The MQM is already straining at the leash to join the federal cabinet. The PMLQ, which is enjoying the spectacle from the sidelines after having been clobbered, is unlikely to remain on the fence if and when the PPP needs it to save the presidency. Sharif knows this
If I were Nawaz Sharif, I too would have looked exhausted, unbuttoned my collar and loosened the tie-knot. The image during his press conference in Lahore May 12 was a good visual for coalition woes.
The question now, and the obvious one, is: where to from here?
Speculations abound even though Yogi Berra famously said that “It’s difficult to make predictions, especially about the future”.

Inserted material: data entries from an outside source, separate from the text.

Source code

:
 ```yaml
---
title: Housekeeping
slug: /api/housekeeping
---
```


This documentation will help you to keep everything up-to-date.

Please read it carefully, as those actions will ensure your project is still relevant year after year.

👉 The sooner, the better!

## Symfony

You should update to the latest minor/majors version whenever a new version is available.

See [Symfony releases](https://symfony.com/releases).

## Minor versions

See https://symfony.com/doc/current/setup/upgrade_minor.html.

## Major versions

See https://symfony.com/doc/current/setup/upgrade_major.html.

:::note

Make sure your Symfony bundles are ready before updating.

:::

To begin simply, Sharif has two choices. He can either take the logic of what he has done further, which will be a political risk, or allow the PPP to woo him back, which the latter has said it will do.
Let me stick my neck out and say that, objectively speaking, Sharif should exercise the option of returning to the fold rather than taking the present course to the tipping point. Here’s why.

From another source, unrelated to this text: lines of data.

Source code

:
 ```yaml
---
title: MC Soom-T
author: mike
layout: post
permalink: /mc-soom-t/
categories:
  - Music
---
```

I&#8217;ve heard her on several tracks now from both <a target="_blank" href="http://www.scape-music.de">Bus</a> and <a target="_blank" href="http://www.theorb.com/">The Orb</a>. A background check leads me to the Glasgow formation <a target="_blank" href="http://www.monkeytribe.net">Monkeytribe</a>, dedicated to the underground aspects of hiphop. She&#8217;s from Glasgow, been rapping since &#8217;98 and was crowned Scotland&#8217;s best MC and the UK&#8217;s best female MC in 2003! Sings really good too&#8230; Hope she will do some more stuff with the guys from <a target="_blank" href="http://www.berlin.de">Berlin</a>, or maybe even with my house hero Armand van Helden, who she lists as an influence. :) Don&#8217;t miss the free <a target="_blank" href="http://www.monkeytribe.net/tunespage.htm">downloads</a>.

Sharif has been circumspect, up until now, in dealing with the issue. There was no name-calling and no accusations at the press conference. The PPP has been equally mature. Prime Minister Yousaf Raza Gilani has refused to accept the resignations of the PMLN ministers; earlier, Asif Ali Zardari had said that he would request the prime minister to keep the portfolios open so their ministries could be returned to PMLN ministers.
The only ministry to get a new minister was to be finance. And that too because of the appropriations bill. Chances are that Gilani might ask Ishaq Dar, the PMLN finance minister, to continue even as other ministers do not, for now, attend to their ministries. If that happens, and if Sharif allows Dar to continue working, it would be the strongest signal that the rough the coalition has hit will not flatten it.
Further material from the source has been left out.